Kahanamoku (Aug 24, 1890–Jan 22, 1968) was born in Honolulu. He first made headlines as a record-breaking swimmer who introduced the flutter kick to the sport. After winning gold medals at the 1912 and 1920 Olympics, he was arguably the best swimmer of his era, described by the press as a "human fish."
In 1912, he introduced surfing to California, and two years later he awed crowds in Australia with his board skills. Kahanamoku developed his own line of surf clothing and experimented with smaller, lighter boards, like the one in this early photograph.
In 1925, his legend was secured and he won praise around the world when he helped rescue passengers from a sinking boat off the southern California coast. He and his surfer friends pulled 12 survivors to safety using their surfboards (five drowned). The police chief of Newport, California, said at the time, “Kahanamoku’ s performance was the most superhuman rescue act and the finest display of surfboard riding that has ever been seen in the world. Many more would have drowned but for the quick work of the Hawaiian swimmer.”

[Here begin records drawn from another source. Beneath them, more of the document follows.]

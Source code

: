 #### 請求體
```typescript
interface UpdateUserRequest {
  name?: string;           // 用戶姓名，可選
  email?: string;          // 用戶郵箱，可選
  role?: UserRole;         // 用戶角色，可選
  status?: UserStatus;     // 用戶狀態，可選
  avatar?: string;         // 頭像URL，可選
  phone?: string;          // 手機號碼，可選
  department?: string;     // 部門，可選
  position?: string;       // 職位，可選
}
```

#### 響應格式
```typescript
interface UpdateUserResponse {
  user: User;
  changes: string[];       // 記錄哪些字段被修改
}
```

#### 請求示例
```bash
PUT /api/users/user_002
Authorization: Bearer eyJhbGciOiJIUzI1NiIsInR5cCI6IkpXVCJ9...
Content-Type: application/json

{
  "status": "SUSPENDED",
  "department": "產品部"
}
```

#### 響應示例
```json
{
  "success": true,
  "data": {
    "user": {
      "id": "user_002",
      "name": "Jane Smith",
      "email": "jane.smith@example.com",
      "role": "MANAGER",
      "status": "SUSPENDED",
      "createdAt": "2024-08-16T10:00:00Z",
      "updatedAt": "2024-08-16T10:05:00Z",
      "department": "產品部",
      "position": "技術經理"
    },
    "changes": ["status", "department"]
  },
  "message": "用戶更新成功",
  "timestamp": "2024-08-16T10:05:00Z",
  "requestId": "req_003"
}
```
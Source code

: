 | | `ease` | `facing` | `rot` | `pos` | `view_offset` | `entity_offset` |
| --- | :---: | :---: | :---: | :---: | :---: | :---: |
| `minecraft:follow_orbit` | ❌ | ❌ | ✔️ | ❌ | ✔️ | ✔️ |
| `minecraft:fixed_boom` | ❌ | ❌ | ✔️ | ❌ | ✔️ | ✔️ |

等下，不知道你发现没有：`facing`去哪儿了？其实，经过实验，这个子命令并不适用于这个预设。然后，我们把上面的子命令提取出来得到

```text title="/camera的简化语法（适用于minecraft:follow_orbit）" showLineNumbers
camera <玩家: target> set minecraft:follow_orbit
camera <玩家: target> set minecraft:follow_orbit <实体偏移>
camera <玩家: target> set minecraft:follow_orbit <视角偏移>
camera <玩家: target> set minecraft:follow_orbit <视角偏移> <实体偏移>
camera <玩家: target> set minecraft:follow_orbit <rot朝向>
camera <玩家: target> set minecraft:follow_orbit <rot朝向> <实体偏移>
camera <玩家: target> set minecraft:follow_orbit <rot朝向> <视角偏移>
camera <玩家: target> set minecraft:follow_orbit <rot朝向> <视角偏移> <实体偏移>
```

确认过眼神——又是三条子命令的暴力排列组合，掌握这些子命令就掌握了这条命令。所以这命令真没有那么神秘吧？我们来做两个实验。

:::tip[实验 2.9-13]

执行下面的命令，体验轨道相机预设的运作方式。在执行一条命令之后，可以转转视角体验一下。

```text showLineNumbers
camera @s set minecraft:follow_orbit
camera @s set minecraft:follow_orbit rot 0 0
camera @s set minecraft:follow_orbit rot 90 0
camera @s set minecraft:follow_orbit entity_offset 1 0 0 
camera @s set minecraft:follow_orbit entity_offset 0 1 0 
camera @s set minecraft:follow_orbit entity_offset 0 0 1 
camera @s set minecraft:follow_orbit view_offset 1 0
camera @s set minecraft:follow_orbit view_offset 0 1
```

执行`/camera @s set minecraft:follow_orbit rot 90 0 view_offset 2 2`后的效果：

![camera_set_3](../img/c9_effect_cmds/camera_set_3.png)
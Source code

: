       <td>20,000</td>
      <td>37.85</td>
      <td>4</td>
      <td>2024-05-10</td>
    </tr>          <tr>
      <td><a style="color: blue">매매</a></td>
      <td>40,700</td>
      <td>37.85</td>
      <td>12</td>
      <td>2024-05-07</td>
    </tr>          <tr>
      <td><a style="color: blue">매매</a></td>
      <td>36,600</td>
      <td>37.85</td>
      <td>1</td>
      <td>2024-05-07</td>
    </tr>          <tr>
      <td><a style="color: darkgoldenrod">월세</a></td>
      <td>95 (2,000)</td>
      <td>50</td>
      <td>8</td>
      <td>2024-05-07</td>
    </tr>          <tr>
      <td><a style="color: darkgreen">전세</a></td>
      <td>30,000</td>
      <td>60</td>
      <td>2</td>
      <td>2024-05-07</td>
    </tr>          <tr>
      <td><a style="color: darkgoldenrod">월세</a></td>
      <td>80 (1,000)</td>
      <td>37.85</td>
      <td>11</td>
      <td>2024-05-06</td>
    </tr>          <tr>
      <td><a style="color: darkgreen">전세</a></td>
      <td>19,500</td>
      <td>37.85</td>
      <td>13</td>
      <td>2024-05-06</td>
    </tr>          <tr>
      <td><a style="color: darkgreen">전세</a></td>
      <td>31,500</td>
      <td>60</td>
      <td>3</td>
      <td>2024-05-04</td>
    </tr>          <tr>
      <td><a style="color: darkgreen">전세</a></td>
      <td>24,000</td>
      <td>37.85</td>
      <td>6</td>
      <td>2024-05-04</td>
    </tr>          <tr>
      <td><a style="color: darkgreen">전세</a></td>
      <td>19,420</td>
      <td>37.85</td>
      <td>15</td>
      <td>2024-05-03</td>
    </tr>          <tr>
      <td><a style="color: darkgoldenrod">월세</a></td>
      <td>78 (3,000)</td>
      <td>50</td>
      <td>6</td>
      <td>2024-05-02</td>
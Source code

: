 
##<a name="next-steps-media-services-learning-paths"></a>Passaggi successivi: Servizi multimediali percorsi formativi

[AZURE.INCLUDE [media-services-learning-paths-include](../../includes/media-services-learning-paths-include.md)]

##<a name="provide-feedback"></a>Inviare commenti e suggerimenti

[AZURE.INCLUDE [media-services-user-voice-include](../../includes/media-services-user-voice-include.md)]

There are statues of Kahanamoku on Honolulu’s Waikiki Beach and in Huntington Beach, California.
This image is in the collection of the Smithsonian’s National Portrait Gallery; it is not currently on display. A stamp featuring Kahanamoku issued in 2002 can be viewed at the Smithsonian’s National Postal Museum. The Smithsonian’s National Museum of American History acquired a surfboard shaped by Kahanamoku in 2015.